The rainfall intensity synthesis unit 150 calculates an average value of the rainfall intensity estimated from the reflectivity of the weather radar having overlapping regions in the overlap region of the site-specific weather radar, as the rainfall intensity of the overlap region, Can be generated.

Such a weather radar-based rainfall intensity estimation method may be implemented in an application or may be implemented in the form of program instructions that can be executed through various computer components and recorded on a computer-readable recording medium. The computer-readable recording medium may include program commands, data files, data structures, and the like, alone or in combination.

The program instructions recorded on the computer-readable recording medium may be ones that are specially designed and configured for the present invention and are known and available to those skilled in the art of computer software.

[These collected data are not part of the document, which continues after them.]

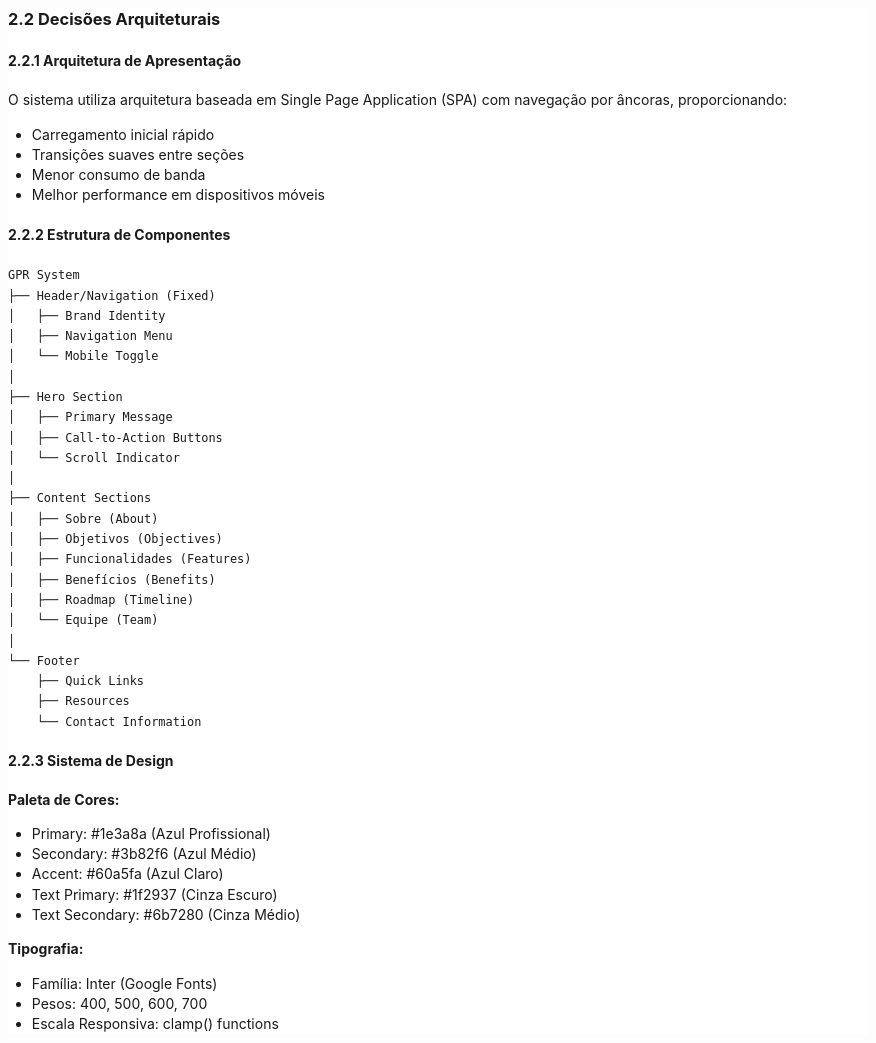 ### 2.2 Decisões Arquiteturais

#### 2.2.1 Arquitetura de Apresentação

O sistema utiliza arquitetura baseada em Single Page Application (SPA) com navegação por âncoras, proporcionando:
- Carregamento inicial rápido
- Transições suaves entre seções
- Menor consumo de banda
- Melhor performance em dispositivos móveis

#### 2.2.2 Estrutura de Componentes

```
GPR System
├── Header/Navigation (Fixed)
│   ├── Brand Identity
│   ├── Navigation Menu
│   └── Mobile Toggle
│
├── Hero Section
│   ├── Primary Message
│   ├── Call-to-Action Buttons
│   └── Scroll Indicator
│
├── Content Sections
│   ├── Sobre (About)
│   ├── Objetivos (Objectives)
│   ├── Funcionalidades (Features)
│   ├── Benefícios (Benefits)
│   ├── Roadmap (Timeline)
│   └── Equipe (Team)
│
└── Footer
    ├── Quick Links
    ├── Resources
    └── Contact Information
```

#### 2.2.3 Sistema de Design

**Paleta de Cores:**
- Primary: #1e3a8a (Azul Profissional)
- Secondary: #3b82f6 (Azul Médio)
- Accent: #60a5fa (Azul Claro)
- Text Primary: #1f2937 (Cinza Escuro)
- Text Secondary: #6b7280 (Cinza Médio)

**Tipografia:**
- Família: Inter (Google Fonts)
- Pesos: 400, 500, 600, 700
- Escala Responsiva: clamp() functions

Examples of computer-readable media include magnetic media such as hard disks, floppy disks and magnetic tape, optical recording media such as CD-ROMs and DVDs, magneto-optical media such as floptical disks, media, and hardware devices specifically configured to store and execute program instructions such as ROM, RAM, flash memory, and the like.

Examples of program instructions include machine language code such as those generated by a compiler, as well as high-level language code that can be executed by a computer using an interpreter or the like. The hardware device may be configured to operate as one or more software modules for performing the processing according to the present invention, and vice versa.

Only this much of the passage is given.